The project is structured in three research areas: The research area " Networks of Knowledge" analyzes personal connections between university, economy, politics and society, which have enabled, influenced or prevented the production, use and dissemination of knowledge. The project uses methods of the Digital Humanities to determine the role of TH Dresden in national and international scientific networks and debates on the basis of the life and career paths of university members and the dissemination and reception of research topics. The working group " Applications of Knowledge" investigates in its projects how knowledge produced at TH Dresden was used during National Socialism. The foundation and development of technical universities in Germany is closely related to the demand of the state, industry and the military for scientific knowledge that can be used directly by them. Case studies, e.g. on chemistry or automotive engineering, will explore the development and application of knowledge relevant to armaments and war, and the extent to which they contributed to exclusion, war and extermination during National Socialism. At the same time, the project focuses on disciplines that, at first glance, only indirectly produce usable knowledge and that research has therefore long neglected. In Dresden, for example, this applies to teacher training and its contribution to a National Socialist educational policy. The research area "Places of Knowledge" investigates the function and significance of concrete places in the production and dissemination of scientific knowledge. Libraries, archives, collections and museums structured knowledge and regulated access - not only for researchers, but also for Dresden's urban society in particular. At the same time, popular science lectures and publications were also ways for the renegotiation of knowledge.
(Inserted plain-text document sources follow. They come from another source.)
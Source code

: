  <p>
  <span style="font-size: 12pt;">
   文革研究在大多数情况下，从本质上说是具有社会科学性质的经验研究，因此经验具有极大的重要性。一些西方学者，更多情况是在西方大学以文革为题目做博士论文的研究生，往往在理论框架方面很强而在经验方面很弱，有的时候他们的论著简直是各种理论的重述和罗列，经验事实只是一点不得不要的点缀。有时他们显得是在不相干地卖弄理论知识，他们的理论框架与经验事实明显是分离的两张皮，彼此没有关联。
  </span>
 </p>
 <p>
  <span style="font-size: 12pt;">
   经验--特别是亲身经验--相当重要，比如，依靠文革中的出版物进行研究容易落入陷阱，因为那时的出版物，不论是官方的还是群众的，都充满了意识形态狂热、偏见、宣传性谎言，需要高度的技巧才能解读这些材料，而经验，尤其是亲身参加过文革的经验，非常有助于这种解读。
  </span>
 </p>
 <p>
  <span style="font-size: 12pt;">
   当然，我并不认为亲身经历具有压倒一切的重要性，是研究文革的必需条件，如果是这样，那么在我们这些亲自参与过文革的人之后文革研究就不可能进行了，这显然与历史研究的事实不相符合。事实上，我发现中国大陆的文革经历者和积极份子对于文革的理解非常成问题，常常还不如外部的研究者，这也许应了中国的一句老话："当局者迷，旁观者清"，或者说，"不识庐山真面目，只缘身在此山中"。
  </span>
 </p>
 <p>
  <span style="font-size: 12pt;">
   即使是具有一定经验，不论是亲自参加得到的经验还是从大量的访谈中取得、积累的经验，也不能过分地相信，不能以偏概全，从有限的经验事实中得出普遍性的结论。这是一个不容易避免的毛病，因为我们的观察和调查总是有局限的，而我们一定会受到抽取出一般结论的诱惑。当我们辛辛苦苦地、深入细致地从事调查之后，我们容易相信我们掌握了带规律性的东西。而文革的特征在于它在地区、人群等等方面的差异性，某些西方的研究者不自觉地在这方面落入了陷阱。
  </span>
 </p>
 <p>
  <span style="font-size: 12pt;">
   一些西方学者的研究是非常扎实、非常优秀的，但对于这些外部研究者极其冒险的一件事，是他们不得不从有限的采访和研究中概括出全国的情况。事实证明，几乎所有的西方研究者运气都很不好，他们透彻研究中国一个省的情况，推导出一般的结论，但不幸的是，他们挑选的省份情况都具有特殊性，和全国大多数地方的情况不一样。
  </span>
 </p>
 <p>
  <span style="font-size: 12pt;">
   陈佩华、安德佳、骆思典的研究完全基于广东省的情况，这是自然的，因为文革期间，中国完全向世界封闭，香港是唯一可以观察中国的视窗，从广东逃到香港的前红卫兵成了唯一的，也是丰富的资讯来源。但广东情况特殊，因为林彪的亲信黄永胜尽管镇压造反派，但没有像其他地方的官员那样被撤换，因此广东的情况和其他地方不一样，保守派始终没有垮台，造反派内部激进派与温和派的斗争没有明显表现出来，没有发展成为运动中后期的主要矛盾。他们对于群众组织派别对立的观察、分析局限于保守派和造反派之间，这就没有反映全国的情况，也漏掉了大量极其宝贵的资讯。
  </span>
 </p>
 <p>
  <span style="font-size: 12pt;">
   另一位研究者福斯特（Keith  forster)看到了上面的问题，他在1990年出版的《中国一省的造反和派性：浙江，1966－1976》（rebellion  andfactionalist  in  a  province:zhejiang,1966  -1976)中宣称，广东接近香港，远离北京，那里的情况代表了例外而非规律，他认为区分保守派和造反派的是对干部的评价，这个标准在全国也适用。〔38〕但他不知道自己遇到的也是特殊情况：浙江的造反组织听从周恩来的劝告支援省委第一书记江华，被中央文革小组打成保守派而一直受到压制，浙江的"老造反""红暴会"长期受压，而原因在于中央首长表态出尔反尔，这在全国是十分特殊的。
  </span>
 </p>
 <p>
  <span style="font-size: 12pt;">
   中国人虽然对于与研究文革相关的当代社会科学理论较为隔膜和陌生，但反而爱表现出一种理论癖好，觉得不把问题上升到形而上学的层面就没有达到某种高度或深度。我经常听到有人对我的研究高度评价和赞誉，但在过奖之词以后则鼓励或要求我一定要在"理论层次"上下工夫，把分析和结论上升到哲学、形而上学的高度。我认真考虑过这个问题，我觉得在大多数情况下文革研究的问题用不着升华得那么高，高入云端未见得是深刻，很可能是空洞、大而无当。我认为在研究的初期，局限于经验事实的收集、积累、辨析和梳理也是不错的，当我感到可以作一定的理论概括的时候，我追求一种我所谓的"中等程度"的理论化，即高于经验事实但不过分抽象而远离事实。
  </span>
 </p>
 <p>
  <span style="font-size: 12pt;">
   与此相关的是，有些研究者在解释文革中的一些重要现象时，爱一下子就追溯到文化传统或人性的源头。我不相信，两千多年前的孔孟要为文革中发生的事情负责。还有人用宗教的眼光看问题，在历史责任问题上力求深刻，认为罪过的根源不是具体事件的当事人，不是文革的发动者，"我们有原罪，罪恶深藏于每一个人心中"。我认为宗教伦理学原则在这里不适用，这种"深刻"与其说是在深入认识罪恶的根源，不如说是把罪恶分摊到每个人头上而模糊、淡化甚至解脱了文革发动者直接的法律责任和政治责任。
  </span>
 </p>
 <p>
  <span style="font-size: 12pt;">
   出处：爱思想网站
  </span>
The dissertations promise to provide new and informative insights into the history of TH Dresden. In the course of the project phase, controversial topics, such as the naming of buildings and honors, will also have to be discussed again with the knowledge gained. The project poses the difficult question of the responsibility of science and scientists, of the contradictory and ever-challenging positioning in a network of diverse interests and under changing political and social conditions. How do we deal with this responsibility today as members of TU Dresden, but also as citizens of the city of Dresden? The Research Training Group will present its results not only in scientific publications, but also - supported by colleagues from the Directorate University Culture - in various commemorative activities, public lectures, exhibitions, a homepage and social media channels, and make them accessible to a broad public.